Stored items
--- --- ---

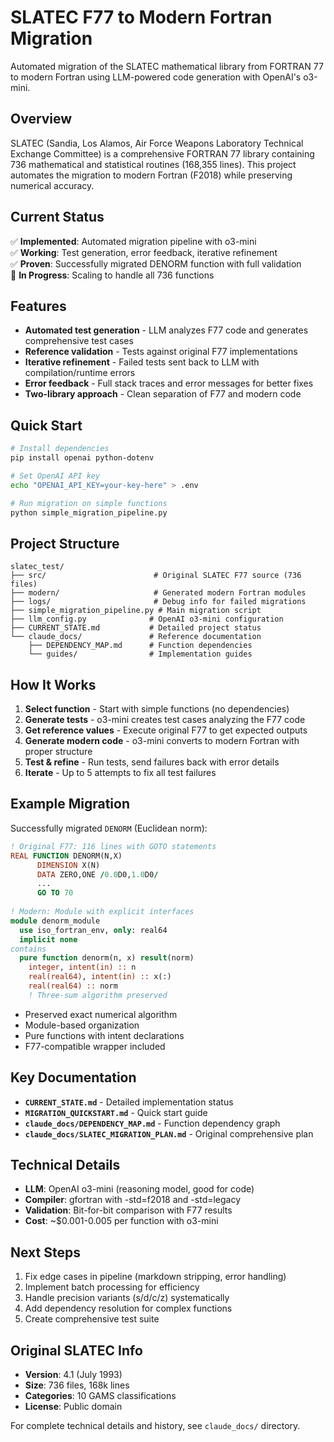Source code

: # SLATEC F77 to Modern Fortran Migration

Automated migration of the SLATEC mathematical library from FORTRAN 77 to modern Fortran using LLM-powered code generation with OpenAI's o3-mini.

## Overview

SLATEC (Sandia, Los Alamos, Air Force Weapons Laboratory Technical Exchange Committee) is a comprehensive FORTRAN 77 library containing 736 mathematical and statistical routines (168,355 lines). This project automates the migration to modern Fortran (F2018) while preserving numerical accuracy.

## Current Status

✅ **Implemented**: Automated migration pipeline with o3-mini  
✅ **Working**: Test generation, error feedback, iterative refinement  
✅ **Proven**: Successfully migrated DENORM function with full validation  
🚧 **In Progress**: Scaling to handle all 736 functions  

## Features

- **Automated test generation** - LLM analyzes F77 code and generates comprehensive test cases
- **Reference validation** - Tests against original F77 implementations  
- **Iterative refinement** - Failed tests sent back to LLM with compilation/runtime errors
- **Error feedback** - Full stack traces and error messages for better fixes
- **Two-library approach** - Clean separation of F77 and modern code

## Quick Start

```bash
# Install dependencies
pip install openai python-dotenv

# Set OpenAI API key
echo "OPENAI_API_KEY=your-key-here" > .env

# Run migration on simple functions
python simple_migration_pipeline.py
```

## Project Structure

```
slatec_test/
├── src/                        # Original SLATEC F77 source (736 files)
├── modern/                     # Generated modern Fortran modules
├── logs/                       # Debug info for failed migrations
├── simple_migration_pipeline.py # Main migration script
├── llm_config.py              # OpenAI o3-mini configuration
├── CURRENT_STATE.md           # Detailed project status
└── claude_docs/               # Reference documentation
    ├── DEPENDENCY_MAP.md      # Function dependencies
    └── guides/                # Implementation guides
```

## How It Works

1. **Select function** - Start with simple functions (no dependencies)
2. **Generate tests** - o3-mini creates test cases analyzing the F77 code
3. **Get reference values** - Execute original F77 to get expected outputs
4. **Generate modern code** - o3-mini converts to modern Fortran with proper structure
5. **Test & refine** - Run tests, send failures back with error details
6. **Iterate** - Up to 5 attempts to fix all test failures

## Example Migration

Successfully migrated `DENORM` (Euclidean norm):
```fortran
! Original F77: 116 lines with GOTO statements
REAL FUNCTION DENORM(N,X)
      DIMENSION X(N)
      DATA ZERO,ONE /0.0D0,1.0D0/
      ...
      GO TO 70
      
! Modern: Module with explicit interfaces
module denorm_module
  use iso_fortran_env, only: real64
  implicit none
contains
  pure function denorm(n, x) result(norm)
    integer, intent(in) :: n
    real(real64), intent(in) :: x(:)
    real(real64) :: norm
    ! Three-sum algorithm preserved
```

- Preserved exact numerical algorithm
- Module-based organization
- Pure functions with intent declarations
- F77-compatible wrapper included

## Key Documentation

- **`CURRENT_STATE.md`** - Detailed implementation status
- **`MIGRATION_QUICKSTART.md`** - Quick start guide
- **`claude_docs/DEPENDENCY_MAP.md`** - Function dependency graph
- **`claude_docs/SLATEC_MIGRATION_PLAN.md`** - Original comprehensive plan

## Technical Details

- **LLM**: OpenAI o3-mini (reasoning model, good for code)
- **Compiler**: gfortran with -std=f2018 and -std=legacy
- **Validation**: Bit-for-bit comparison with F77 results
- **Cost**: ~$0.001-0.005 per function with o3-mini

## Next Steps

1. Fix edge cases in pipeline (markdown stripping, error handling)
2. Implement batch processing for efficiency
3. Handle precision variants (s/d/c/z) systematically
4. Add dependency resolution for complex functions
5. Create comprehensive test suite

## Original SLATEC Info

- **Version**: 4.1 (July 1993)
- **Size**: 736 files, 168k lines
- **Categories**: 10 GAMS classifications
- **License**: Public domain

For complete technical details and history, see `claude_docs/` directory.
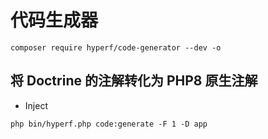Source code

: # 代码生成器

```shell
composer require hyperf/code-generator --dev -o
```

## 将 Doctrine 的注解转化为 PHP8 原生注解

- Inject

```shell
php bin/hyperf.php code:generate -F 1 -D app
```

--- --- ---

• **WHAT IS NEEDED**: The reply should hold every record, unchanged, and no pictures.

• **SOLVED PROBLEM**:
Source code

: # SLATEC F77 to Modern Fortran Migration

Automated migration of the SLATEC mathematical library from FORTRAN 77 to modern Fortran using LLM-powered code generation with OpenAI's o3-mini.

## Overview

SLATEC (Sandia, Los Alamos, Air Force Weapons Laboratory Technical Exchange Committee) is a comprehensive FORTRAN 77 library containing 736 mathematical and statistical routines (168,355 lines). This project automates the migration to modern Fortran (F2018) while preserving numerical accuracy.

## Current Status

✅ **Implemented**: Automated migration pipeline with o3-mini  
✅ **Working**: Test generation, error feedback, iterative refinement  
✅ **Proven**: Successfully migrated DENORM function with full validation  
🚧 **In Progress**: Scaling to handle all 736 functions  

## Features

- **Automated test generation** - LLM analyzes F77 code and generates comprehensive test cases
- **Reference validation** - Tests against original F77 implementations  
- **Iterative refinement** - Failed tests sent back to LLM with compilation/runtime errors
- **Error feedback** - Full stack traces and error messages for better fixes
- **Two-library approach** - Clean separation of F77 and modern code

## Quick Start

```bash
# Install dependencies
pip install openai python-dotenv

# Set OpenAI API key
echo "OPENAI_API_KEY=your-key-here" > .env

# Run migration on simple functions
python simple_migration_pipeline.py
```

## Project Structure

```
slatec_test/
├── src/                        # Original SLATEC F77 source (736 files)
├── modern/                     # Generated modern Fortran modules
├── logs/                       # Debug info for failed migrations
├── simple_migration_pipeline.py # Main migration script
├── llm_config.py              # OpenAI o3-mini configuration
├── CURRENT_STATE.md           # Detailed project status
└── claude_docs/               # Reference documentation
    ├── DEPENDENCY_MAP.md      # Function dependencies
    └── guides/                # Implementation guides
```

## How It Works

1. **Select function** - Start with simple functions (no dependencies)
2. **Generate tests** - o3-mini creates test cases analyzing the F77 code
3. **Get reference values** - Execute original F77 to get expected outputs
4. **Generate modern code** - o3-mini converts to modern Fortran with proper structure
5. **Test & refine** - Run tests, send failures back with error details
6. **Iterate** - Up to 5 attempts to fix all test failures

## Example Migration

Successfully migrated `DENORM` (Euclidean norm):
```fortran
! Original F77: 116 lines with GOTO statements
REAL FUNCTION DENORM(N,X)
      DIMENSION X(N)
      DATA ZERO,ONE /0.0D0,1.0D0/
      ...
      GO TO 70
      
! Modern: Module with explicit interfaces
module denorm_module
  use iso_fortran_env, only: real64
  implicit none
contains
  pure function denorm(n, x) result(norm)
    integer, intent(in) :: n
    real(real64), intent(in) :: x(:)
    real(real64) :: norm
    ! Three-sum algorithm preserved
```

- Preserved exact numerical algorithm
- Module-based organization
- Pure functions with intent declarations
- F77-compatible wrapper included

## Key Documentation

- **`CURRENT_STATE.md`** - Detailed implementation status
- **`MIGRATION_QUICKSTART.md`** - Quick start guide
- **`claude_docs/DEPENDENCY_MAP.md`** - Function dependency graph
- **`claude_docs/SLATEC_MIGRATION_PLAN.md`** - Original comprehensive plan

## Technical Details

- **LLM**: OpenAI o3-mini (reasoning model, good for code)
- **Compiler**: gfortran with -std=f2018 and -std=legacy
- **Validation**: Bit-for-bit comparison with F77 results
- **Cost**: ~$0.001-0.005 per function with o3-mini

## Next Steps

1. Fix edge cases in pipeline (markdown stripping, error handling)
2. Implement batch processing for efficiency
3. Handle precision variants (s/d/c/z) systematically
4. Add dependency resolution for complex functions
5. Create comprehensive test suite

## Original SLATEC Info

- **Version**: 4.1 (July 1993)
- **Size**: 736 files, 168k lines
- **Categories**: 10 GAMS classifications
- **License**: Public domain

For complete technical details and history, see `claude_docs/` directory.
Source code

: # 代码生成器

```shell
composer require hyperf/code-generator --dev -o
```

## 将 Doctrine 的注解转化为 PHP8 原生注解

- Inject

```shell
php bin/hyperf.php code:generate -F 1 -D app
```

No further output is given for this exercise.